Cette vidéo de l'arrivée de Poutine en Afrique du Sud date de 2018
Alors que Vladimir Poutine est sous le coup d’un mandat d’arrêt émis par la Cour pénale internationale (CPI), des publications cumulant près de 4000 partages sur Facebook depuis fin mars affirment, vidéo à l’appui, que le président russe vient d'arriver en Afrique du Sud. Les images le montrent aller saluer des officiels à sa descente d'avion sur le tarmac d'un aéroport. Attention, il s’agit d’un message trompeur : la vidéo qui l’accompagne remonte à juillet 2018, lorsque s'était tenu à Johannesburg le 10ème sommet des Brics, le groupe des grands pays émergents dont fait partie la Russie.

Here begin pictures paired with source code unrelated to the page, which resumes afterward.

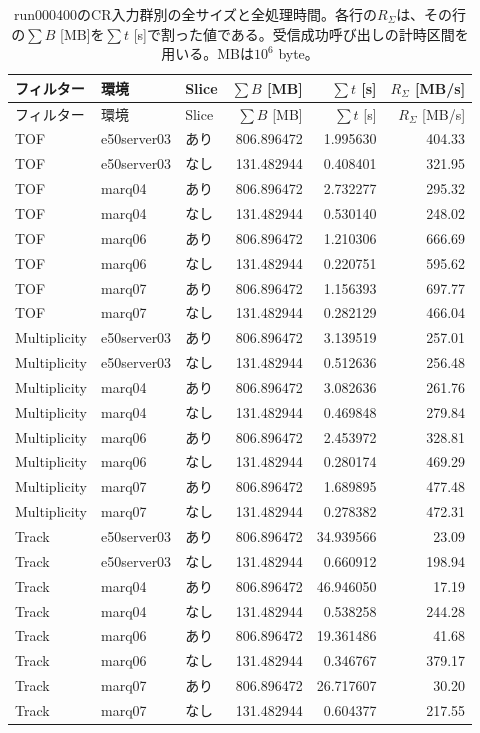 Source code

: \begin{longtable}{lllrrr}
 \caption{run000400のCR入力群別の全サイズと全処理時間。各行の$R_\Sigma$は、その行の$\sum B$ [MB]を$\sum t$ [s]で割った値である。受信成功呼び出しの計時区間を用いる。MBは$10^6$ byte。}\\
 \hline
 フィルター & 環境 & Slice & $\sum B$ [MB] & $\sum t$ [s] & $R_\Sigma$ [MB/s] \\ \hline
 \endfirsthead
 \hline
 フィルター & 環境 & Slice & $\sum B$ [MB] & $\sum t$ [s] & $R_\Sigma$ [MB/s] \\ \hline
 \endhead
 TOF & e50server03 & あり & 806.896472 & 1.995630 & 404.33 \\
 TOF & e50server03 & なし & 131.482944 & 0.408401 & 321.95 \\
 TOF & marq04 & あり & 806.896472 & 2.732277 & 295.32 \\
 TOF & marq04 & なし & 131.482944 & 0.530140 & 248.02 \\
 TOF & marq06 & あり & 806.896472 & 1.210306 & 666.69 \\
 TOF & marq06 & なし & 131.482944 & 0.220751 & 595.62 \\
 TOF & marq07 & あり & 806.896472 & 1.156393 & 697.77 \\
 TOF & marq07 & なし & 131.482944 & 0.282129 & 466.04 \\
 Multiplicity & e50server03 & あり & 806.896472 & 3.139519 & 257.01 \\
 Multiplicity & e50server03 & なし & 131.482944 & 0.512636 & 256.48 \\
 Multiplicity & marq04 & あり & 806.896472 & 3.082636 & 261.76 \\
 Multiplicity & marq04 & なし & 131.482944 & 0.469848 & 279.84 \\
 Multiplicity & marq06 & あり & 806.896472 & 2.453972 & 328.81 \\
 Multiplicity & marq06 & なし & 131.482944 & 0.280174 & 469.29 \\
 Multiplicity & marq07 & あり & 806.896472 & 1.689895 & 477.48 \\
 Multiplicity & marq07 & なし & 131.482944 & 0.278382 & 472.31 \\
 Track & e50server03 & あり & 806.896472 & 34.939566 & 23.09 \\
 Track & e50server03 & なし & 131.482944 & 0.660912 & 198.94 \\
 Track & marq04 & あり & 806.896472 & 46.946050 & 17.19 \\
 Track & marq04 & なし & 131.482944 & 0.538258 & 244.28 \\
 Track & marq06 & あり & 806.896472 & 19.361486 & 41.68 \\
 Track & marq06 & なし & 131.482944 & 0.346767 & 379.17 \\
 Track & marq07 & あり & 806.896472 & 26.717607 & 30.20 \\
 Track & marq07 & なし & 131.482944 & 0.604377 & 217.55 \\
 \hline
\end{longtable}
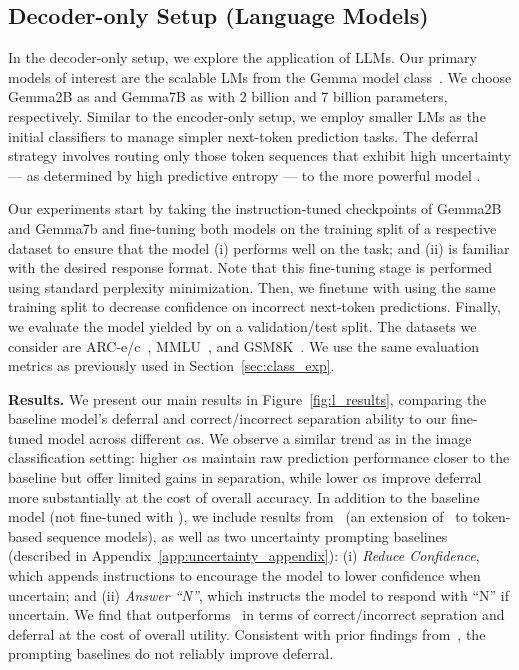 \subsection{Decoder-only Setup (Language Models)}
\label{sec:lang_exp}

In the decoder-only setup, we explore the application of LLMs. Our primary models of interest are the scalable LMs from the Gemma model class~\citep{team2024gemma}. We choose Gemma2B as \smallmodel and Gemma7B as \bigmodel with 2 billion and 7 billion parameters, respectively. Similar to the encoder-only setup, we employ smaller LMs as the initial classifiers to manage simpler next-token prediction tasks. The deferral strategy involves routing only those token sequences that exhibit high uncertainty --- as determined by high predictive entropy --- to the more powerful model \bigmodel.

Our experiments start by taking the instruction-tuned checkpoints of Gemma2B and Gemma7b and fine-tuning both models on the training split of a respective dataset to ensure that the model (i) performs well on the task; and (ii) is familiar with the desired response format. Note that this fine-tuning stage is performed using standard perplexity minimization. Then, we finetune \smallmodel with \loss using the same training split to decrease confidence on incorrect next-token predictions. Finally, we evaluate the model yielded by \loss on a validation/test split. The datasets we consider are ARC-e/c~\citep{clark2018think}, MMLU~\citep{hendrycks2020measuring}, and GSM8K~\citep{cobbe2021training}. We use the same evaluation metrics as previously used in Section~\ref{sec:class_exp}.

\textbf{Results.} We present our main results in Figure~\ref{fig:l_results}, comparing the baseline model’s deferral and correct/incorrect separation ability to our fine-tuned model across different $\alpha$s. We observe a similar trend as in the image classification setting: higher $\alpha$s maintain raw prediction performance closer to the baseline but offer limited gains in separation, while lower $\alpha$s improve deferral more substantially at the cost of overall accuracy. In addition to the baseline model (not fine-tuned with \loss), we include results from~\citet{gupta2024languagemodelcascadestokenlevel} (an extension of~\citet{NEURIPS2022_bc8f76d9} to token-based sequence models), as well as two uncertainty prompting baselines (described in Appendix~\ref{app:uncertainty_appendix}): (i) \emph{Reduce Confidence}, which appends instructions to encourage the model to lower confidence when uncertain; and (ii) \emph{Answer ``N''}, which instructs the model to respond with ``N'' if uncertain. We find that \loss outperforms~\citet{gupta2024languagemodelcascadestokenlevel} in terms of correct/incorrect sepration and deferral at the cost of overall utility. Consistent with prior findings from~\citet{kadavath2022language}, the prompting baselines do not reliably improve deferral.

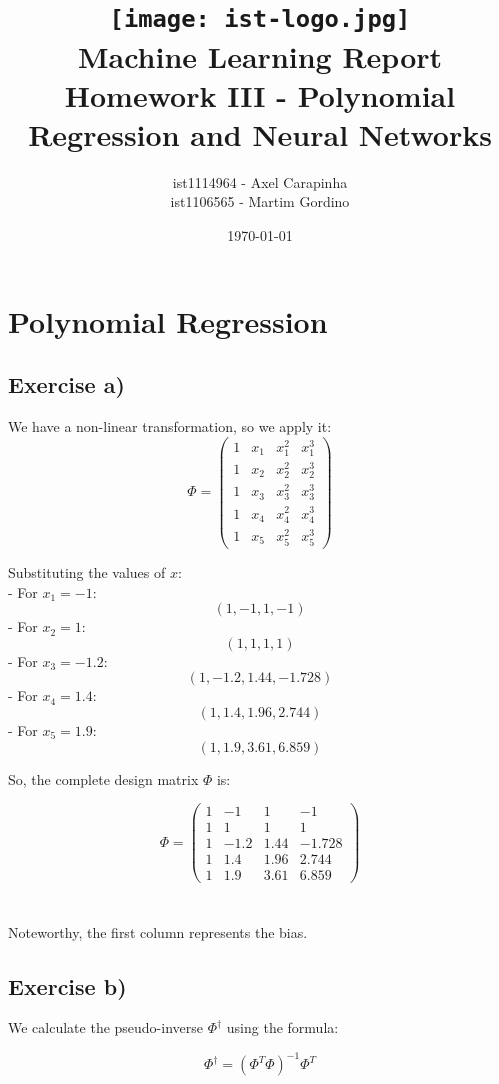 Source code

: \documentclass{article}
\title{
\texttt{[image: ist-logo.jpg]}\\[1ex] %
Machine Learning Report \\ 
\large Homework III - Polynomial Regression and Neural Networks
}
\author{ist1114964 - Axel Carapinha \\ ist1106565 - Martim Gordino}
\date{\today}
\begin{document}
\maketitle
\tableofcontents
\newpage

\section{Polynomial Regression}
\subsection{Exercise a)}
We have a non-linear transformation, so we apply it:
\[
\Phi = \begin{pmatrix}
1 & x_1 & x_1^2 & x_1^3 \\
1 & x_2 & x_2^2 & x_2^3 \\
1 & x_3 & x_3^2 & x_3^3 \\
1 & x_4 & x_4^2 & x_4^3 \\
1 & x_5 & x_5^2 & x_5^3
\end{pmatrix}
\]

Substituting the values of \( x \):
\\
- For \( x_1 = -1 \):
  \[
  (1, -1, 1, -1)
  \]
- For \( x_2 = 1 \):
  \[
  (1, 1, 1, 1)
  \]
- For \( x_3 = -1.2 \):
  \[
  (1, -1.2, 1.44, -1.728)
  \]
- For \( x_4 = 1.4 \):
  \[
  (1, 1.4, 1.96, 2.744)
  \]
- For \( x_5 = 1.9 \):
  \[
  (1, 1.9, 3.61, 6.859)
  \]


So, the complete design matrix \( \Phi \) is:

\[
\Phi = 
\begin{pmatrix}
1 & -1 & 1 & -1 \\
1 & 1 & 1 & 1 \\
1 & -1.2 & 1.44 & -1.728 \\
1 & 1.4 & 1.96 & 2.744 \\
1 & 1.9 & 3.61 & 6.859
\end{pmatrix}
\]
\\
\\
Noteworthy, the first column represents the bias.

\subsection{Exercise b)}

We calculate the pseudo-inverse \( \Phi^\dagger \) using the formula:

\[
\Phi^\dagger = \left( \Phi^T \Phi \right)^{-1} \Phi^T
\]
\end{document}
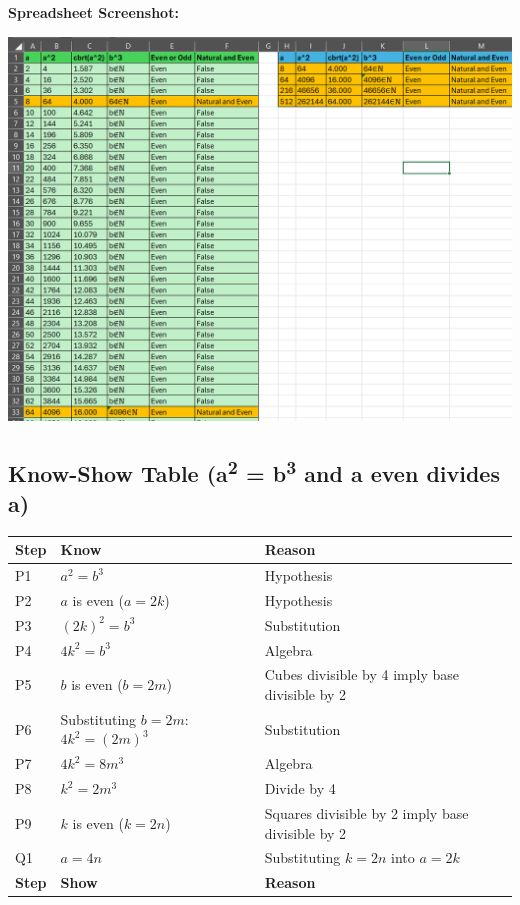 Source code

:\textbf{Spreadsheet Screenshot:}
\begin{center}
    \includegraphics[width=\textwidth]{s.png}

\end{center}

\newpage

\subsection{Know-Show Table (a\textsuperscript{2} = b\textsuperscript{3} and a even  divides a)}

\begin{center}
    \begin{tabular}{|p{}|p{}|p{}|}
    \hline
    \textbf{Step} & \textbf{Know} & \textbf{Reason} \\
    \hline
        P1 & \( a^2 = b^3 \) & Hypothesis \\
    \hline
        P2 & \( a \) is even (\( a = 2k \)) & Hypothesis \\
    \hline
        P3 & \( (2k)^2 = b^3 \) & Substitution \\
    \hline
        P4 & \( 4k^2 = b^3 \) & Algebra \\
    \hline
        P5 & \( b \) is even (\( b = 2m \)) & Cubes divisible by 4 imply base divisible by 2 \\
    \hline
        P6 & Substituting \( b = 2m \): \( 4k^2 = (2m)^3 \) & Substitution \\
    \hline
        P7 & \( 4k^2 = 8m^3 \) & Algebra \\
    \hline
        P8 & \( k^2 = 2m^3 \) & Divide by 4 \\
    \hline
        P9 & \( k \) is even (\( k = 2n \)) & Squares divisible by 2 imply base divisible by 2 \\
    \hline
        Q1 & \( a = 4n \) & Substituting \( k = 2n \) into \( a = 2k \) \\
    \hline
    \textbf{Step} & \textbf{Show} & \textbf{Reason} \\
    \hline
    \end{tabular}
\end{center}


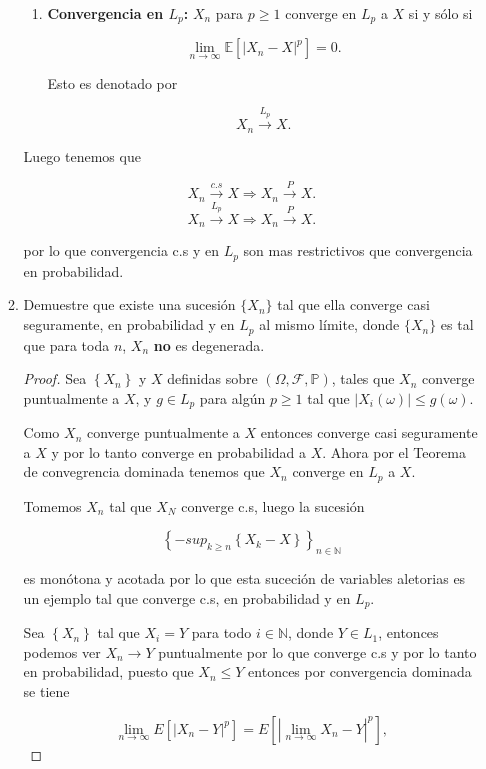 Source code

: \documentclass[letterpaper]{article}
\theoremstyle{definition}
\theoremstyle{lemathm}
\theoremstyle{lemademthm}
\newcommand{\limninf}{\lim_{n\to\infty}}
\newcommand{\abs}[1]{\left| #1 \right| }
\newcommand{\bracs}[1]{\left[ #1 \right] }
\newcommand{\set}[1]{\left \{ #1 \right\} }
\newcommand{\N}{\mathbb{N}}
\newcommand{\1}{\mathbbm{1}}
\begin{document}
\begin{enumerate}
\begin{enumerate}
\begin{enumerate}
				\item \textbf{Convergencia en $L_p$:} $X_n$ para $p\geq 1$ converge en $L_p$ a $X$ si y sólo si
				
				\[\limninf \mathbb{E}\bracs{\abs{X_n-X}^p} = 0.\]

				Esto es denotado por
				
				\[X_n \xrightarrow{L_p} X.\]



			\end{enumerate}

			Luego tenemos que

			\[X_n \xrightarrow{c.s} X \Rightarrow X_n \xrightarrow{P} X.\]
			\[X_n \xrightarrow{L_p} X \Rightarrow X_n \xrightarrow{P} X.\]

			por lo que convergencia c.s y en $L_p$ son mas restrictivos que convergencia en probabilidad.

			\newpage


			\item Demuestre que existe una sucesión $\{X_n\}$ tal que ella converge casi seguramente, en probabilidad y en $L_p$ al mismo límite, donde $\{X_n\}$ es tal que para toda $n$, $X_n$ \textbf{no} es degenerada.
			
			\begin{proof}
				Sea $\set{X_n}$ y $X$ definidas sobre $(\Omega, \mathcal{F}, \mathbb{P})$, tales que $X_n$ converge puntualmente a $X$, y $g \in L_p$ para algún $p\geq 1$ tal que $\abs{X_i(\omega)} \leq g(\omega)$.

				Como $X_n$ converge puntualmente a $X$ entonces converge casi seguramente a $X$ y por lo tanto converge en probabilidad a $X$. Ahora por el Teorema de convegrencia dominada tenemos que $X_n$ converge en $L_p$ a $X$.

				Tomemos $X_n$ tal que $X_N$ converge c.s, luego la sucesión

				\[\set{-sup_{k\geq n}\set{X_k - X}}_{n \in \N}\]

				es monótona y acotada por lo que esta suceción de variables aletorias es un ejemplo tal que converge c.s, en probabilidad y en $L_p$.

				Sea $\set{X_n}$ tal que $X_i = Y$ para todo $i\in\N$, donde $Y \in L_1$, entonces podemos ver $X_n\rightarrow Y$ puntualmente por lo que converge c.s y por lo tanto en probabilidad, puesto que $X_n \leq Y$ entonces por convergencia dominada se tiene

				\[\limninf E[|X_n-Y|^p] = E[|\limninf X_n-Y|^p],\]
				

\end{proof}
\end{enumerate}
\end{enumerate}
\end{document}
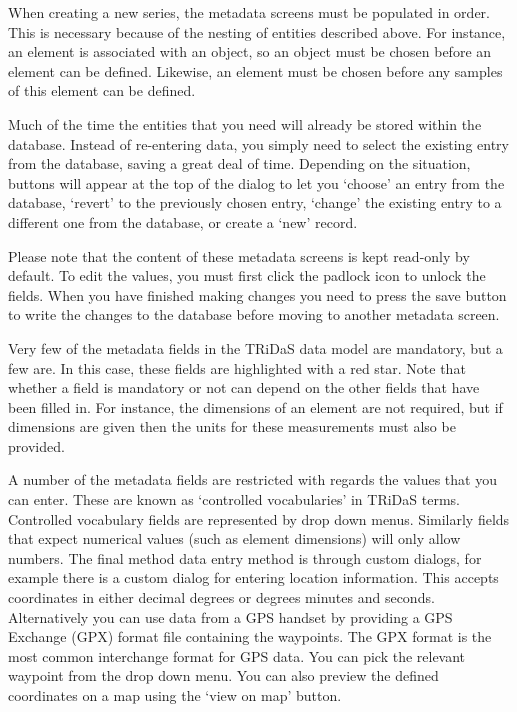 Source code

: When creating a new series, the metadata screens must be populated in order.  This is necessary because of the nesting of entities described above.  For instance, an element is associated with an object, so an object must be chosen before an element can be defined.  Likewise, an element must be chosen before any samples of this element can be defined.  

Much of the time the entities that you need will already be stored within the database.  Instead of re-entering data, you simply need to select the existing entry from the database, saving a great deal of time.  Depending on the situation, buttons will appear at the top of the dialog to let you `choose' an entry from the database, `revert' to the previously chosen entry, `change' the existing entry to a different one from the database, or create a `new' record.

Please note that the content of these metadata screens is kept read-only by default.  To edit the values, you must first click the padlock icon to unlock the fields.  When you have finished making changes you need to press the save button to write the changes to the database before moving to another metadata screen.

Very few of the metadata fields in the TRiDaS data model are mandatory, but a few are.  In this case, these fields are highlighted with a red star.  Note that whether a field is mandatory or not can depend on the other fields that have been filled in.  For instance, the dimensions of an element are not required, but if dimensions are given then the units for these measurements must also be provided.

A number of the metadata fields are restricted with regards the values that you can enter.  These are known as `controlled vocabularies' in TRiDaS terms.  Controlled vocabulary fields are represented by drop down menus.  Similarly fields that expect numerical values (such as element dimensions) will only allow numbers.  The final method data entry method is through custom dialogs, for example there is a custom dialog for entering location information.  This accepts coordinates in either decimal degrees or degrees minutes and seconds.  Alternatively you can use data from a GPS handset by providing a GPS Exchange (GPX) format file containing the waypoints. The GPX format is the most common interchange format for GPS data. You can pick the relevant waypoint from the drop down menu.  You can also preview the defined coordinates on a map using the `view on map' button.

L’auteur d'un post (archivé ici) publié le 26 mars 2023 sur Facebook annonce, péremptoire, l’"arrivée de Poutine" en "Afrique du Sud". Le reportage télévisé de 3’06” qui l’accompagne a été vu près de 450.000 fois depuis sa diffusion. Dès l'entame, la voix off de la vidéo annonce en anglais, l’arrivée de Vladimir Poutine sur le sol sud-africain. On l’aperçoit effectivement, saluant des personnalités en costume à sa descente d'avion.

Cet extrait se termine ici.